*** Opening of GIVEN RECORDS ***

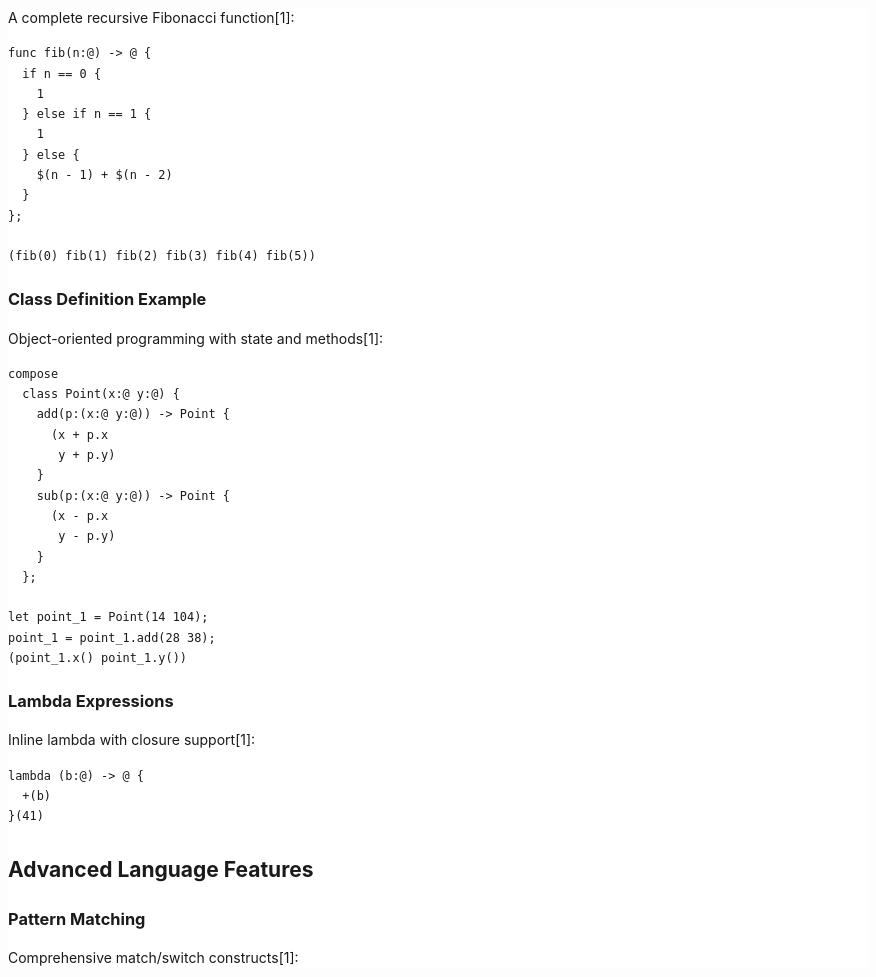 A complete recursive Fibonacci function[1]:

```jock
func fib(n:@) -> @ {
  if n == 0 {
    1
  } else if n == 1 {
    1
  } else {
    $(n - 1) + $(n - 2)
  }
};

(fib(0) fib(1) fib(2) fib(3) fib(4) fib(5))
```

### Class Definition Example

Object-oriented programming with state and methods[1]:

```jock
compose
  class Point(x:@ y:@) {
    add(p:(x:@ y:@)) -> Point {
      (x + p.x
       y + p.y)
    }
    sub(p:(x:@ y:@)) -> Point {
      (x - p.x
       y - p.y)
    }
  };

let point_1 = Point(14 104);
point_1 = point_1.add(28 38);
(point_1.x() point_1.y())
```

### Lambda Expressions

Inline lambda with closure support[1]:

```jock
lambda (b:@) -> @ {
  +(b)
}(41)
```

## Advanced Language Features

### Pattern Matching

Comprehensive match/switch constructs[1]:
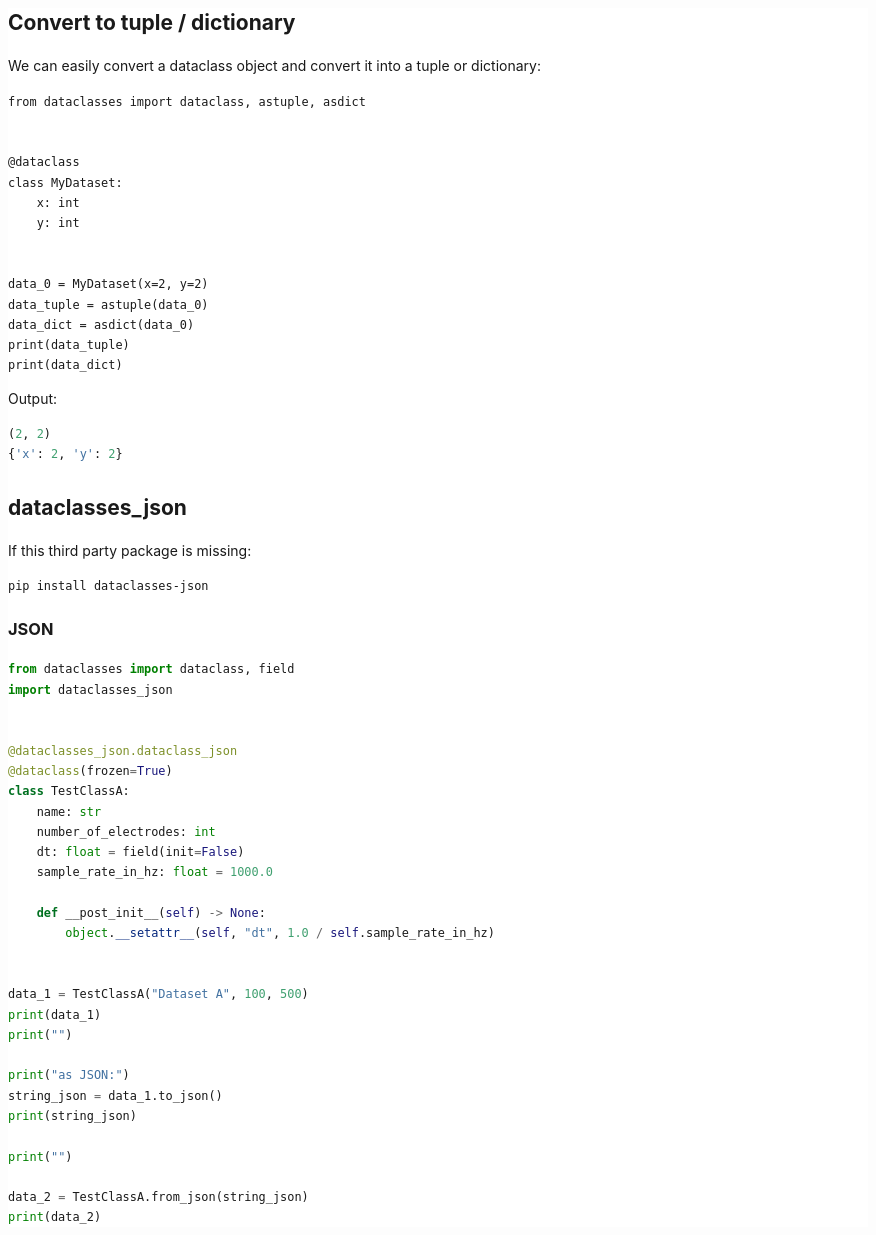 ## Convert to tuple / dictionary
We can easily convert a dataclass object and convert it into a tuple or dictionary:

```python:
from dataclasses import dataclass, astuple, asdict


@dataclass
class MyDataset:
    x: int
    y: int


data_0 = MyDataset(x=2, y=2)
data_tuple = astuple(data_0)
data_dict = asdict(data_0)
print(data_tuple)
print(data_dict)
```

Output:
```python
(2, 2)
{'x': 2, 'y': 2}
```

## dataclasses_json

If this third party package is missing:

```shell
pip install dataclasses-json
```

### JSON
```python
from dataclasses import dataclass, field
import dataclasses_json


@dataclasses_json.dataclass_json
@dataclass(frozen=True)
class TestClassA:
    name: str
    number_of_electrodes: int
    dt: float = field(init=False)
    sample_rate_in_hz: float = 1000.0

    def __post_init__(self) -> None:
        object.__setattr__(self, "dt", 1.0 / self.sample_rate_in_hz)


data_1 = TestClassA("Dataset A", 100, 500)
print(data_1)
print("")

print("as JSON:")
string_json = data_1.to_json()
print(string_json)

print("")

data_2 = TestClassA.from_json(string_json)
print(data_2)
```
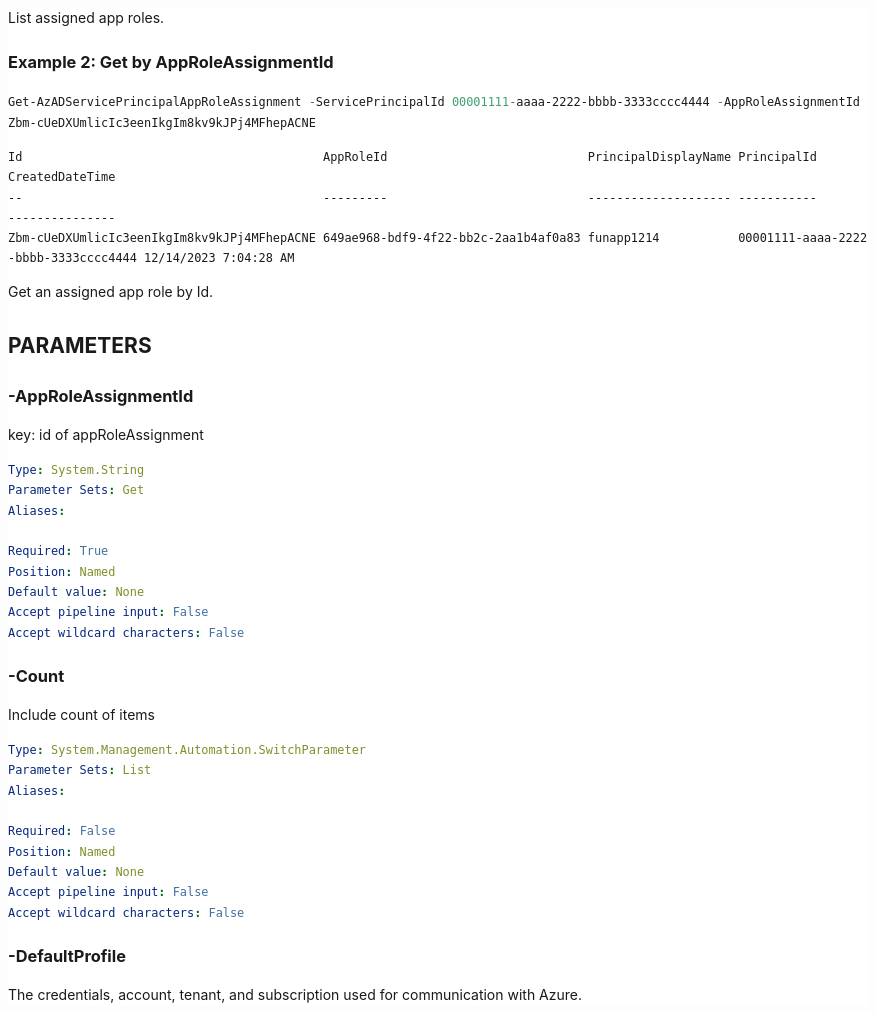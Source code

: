 List assigned app roles.

### Example 2: Get by AppRoleAssignmentId
```powershell
Get-AzADServicePrincipalAppRoleAssignment -ServicePrincipalId 00001111-aaaa-2222-bbbb-3333cccc4444 -AppRoleAssignmentId Zbm-cUeDXUmlicIc3eenIkgIm8kv9kJPj4MFhepACNE
```

```output
Id                                          AppRoleId                            PrincipalDisplayName PrincipalId                          CreatedDateTime
--                                          ---------                            -------------------- -----------                          ---------------
Zbm-cUeDXUmlicIc3eenIkgIm8kv9kJPj4MFhepACNE 649ae968-bdf9-4f22-bb2c-2aa1b4af0a83 funapp1214           00001111-aaaa-2222-bbbb-3333cccc4444 12/14/2023 7:04:28 AM
```

Get an assigned app role by Id.

## PARAMETERS

### -AppRoleAssignmentId
key: id of appRoleAssignment

```yaml
Type: System.String
Parameter Sets: Get
Aliases:

Required: True
Position: Named
Default value: None
Accept pipeline input: False
Accept wildcard characters: False
```

### -Count
Include count of items

```yaml
Type: System.Management.Automation.SwitchParameter
Parameter Sets: List
Aliases:

Required: False
Position: Named
Default value: None
Accept pipeline input: False
Accept wildcard characters: False
```

### -DefaultProfile
The credentials, account, tenant, and subscription used for communication with Azure.
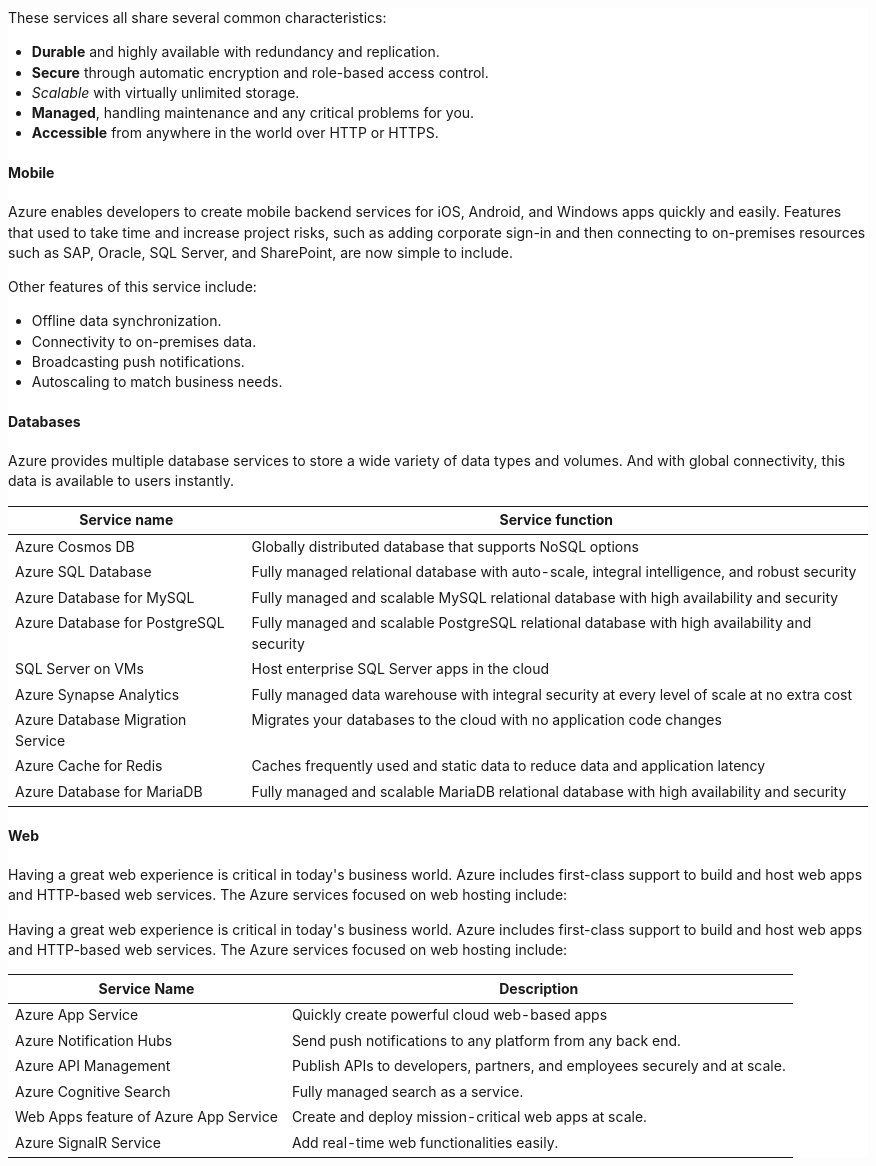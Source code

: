 These services all share several common characteristics:

* __Durable__ and highly available with redundancy and replication.
* __Secure__ through automatic encryption and role-based access control.
* _Scalable_ with virtually unlimited storage.
* __Managed__, handling maintenance and any critical problems for you.
* __Accessible__ from anywhere in the world over HTTP or HTTPS.

####  Mobile
Azure enables developers to create mobile backend services for iOS, Android, and Windows apps quickly and easily. Features that used to take time and increase project risks, such as adding corporate sign-in and then connecting to on-premises resources such as SAP, Oracle, SQL Server, and SharePoint, are now simple to include.

Other features of this service include:

* Offline data synchronization.
* Connectivity to on-premises data.
* Broadcasting push notifications.
* Autoscaling to match business needs.

#### Databases
Azure provides multiple database services to store a wide variety of data types and volumes. And with global connectivity, this data is available to users instantly.

| Service name | Service function |
| ------------ | ---------------- |
Azure Cosmos DB	| Globally distributed database that supports NoSQL options
Azure SQL Database |	Fully managed relational database with auto-scale, integral intelligence, and robust security
Azure Database for MySQL | Fully managed and scalable MySQL relational database with high availability and security
Azure Database for PostgreSQL |	Fully managed and scalable PostgreSQL relational database with high availability and security
SQL Server on VMs |	Host enterprise SQL Server apps in the cloud
Azure Synapse Analytics	| Fully managed data warehouse with integral security at every level of scale at no extra cost
Azure Database Migration Service	| Migrates your databases to the cloud with no application code changes
Azure Cache for Redis |	Caches frequently used and static data to reduce data and application latency
Azure Database for MariaDB | Fully managed and scalable MariaDB relational database with high availability and security

#### Web
Having a great web experience is critical in today's business world. Azure includes first-class support to build and host web apps and HTTP-based web services. The Azure services focused on web hosting include:

Having a great web experience is critical in today's business world. Azure includes first-class support to build and host web apps and HTTP-based web services. The Azure services focused on web hosting include:

| Service Name | Description |
| ------------ | ----------- |
Azure App Service	| Quickly create powerful cloud web-based apps
Azure Notification Hubs |	Send push notifications to any platform from any back end.
Azure API Management |	Publish APIs to developers, partners, and employees securely and at scale.
Azure Cognitive Search	| Fully managed search as a service.
Web Apps feature of Azure App Service |	Create and deploy mission-critical web apps at scale.
Azure SignalR Service	| Add real-time web functionalities easily.
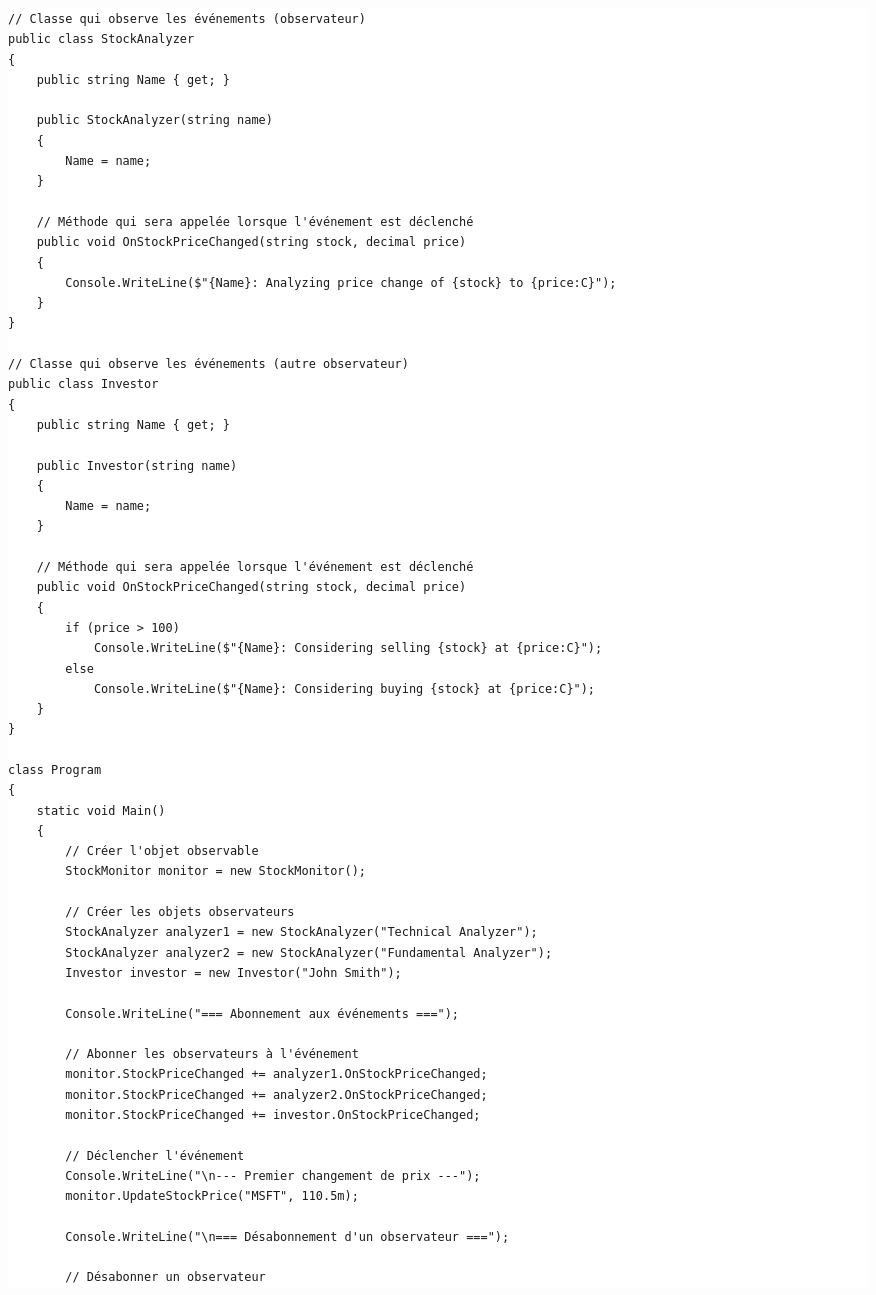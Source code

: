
 ```textmate
// Classe qui observe les événements (observateur)
public class StockAnalyzer
{
    public string Name { get; }

    public StockAnalyzer(string name)
    {
        Name = name;
    }

    // Méthode qui sera appelée lorsque l'événement est déclenché
    public void OnStockPriceChanged(string stock, decimal price)
    {
        Console.WriteLine($"{Name}: Analyzing price change of {stock} to {price:C}");
    }
}

// Classe qui observe les événements (autre observateur)
public class Investor
{
    public string Name { get; }

    public Investor(string name)
    {
        Name = name;
    }

    // Méthode qui sera appelée lorsque l'événement est déclenché
    public void OnStockPriceChanged(string stock, decimal price)
    {
        if (price > 100)
            Console.WriteLine($"{Name}: Considering selling {stock} at {price:C}");
        else
            Console.WriteLine($"{Name}: Considering buying {stock} at {price:C}");
    }
}

class Program
{
    static void Main()
    {
        // Créer l'objet observable
        StockMonitor monitor = new StockMonitor();

        // Créer les objets observateurs
        StockAnalyzer analyzer1 = new StockAnalyzer("Technical Analyzer");
        StockAnalyzer analyzer2 = new StockAnalyzer("Fundamental Analyzer");
        Investor investor = new Investor("John Smith");

        Console.WriteLine("=== Abonnement aux événements ===");

        // Abonner les observateurs à l'événement
        monitor.StockPriceChanged += analyzer1.OnStockPriceChanged;
        monitor.StockPriceChanged += analyzer2.OnStockPriceChanged;
        monitor.StockPriceChanged += investor.OnStockPriceChanged;

        // Déclencher l'événement
        Console.WriteLine("\n--- Premier changement de prix ---");
        monitor.UpdateStockPrice("MSFT", 110.5m);

        Console.WriteLine("\n=== Désabonnement d'un observateur ===");

        // Désabonner un observateur
```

*** Close of GIVEN RECORDS ***

• **WHAT IS REQUIRED**
Pictures aside, write out verbatim every line from the first line of the material through the line holding "### Class Definition Example".

• **OUTPUT FOR THIS EXERCISE**
 A complete recursive Fibonacci function[1]:

```jock
func fib(n:@) -> @ {
  if n == 0 {
    1
  } else if n == 1 {
    1
  } else {
    $(n - 1) + $(n - 2)
  }
};

(fib(0) fib(1) fib(2) fib(3) fib(4) fib(5))
```

### Class Definition Example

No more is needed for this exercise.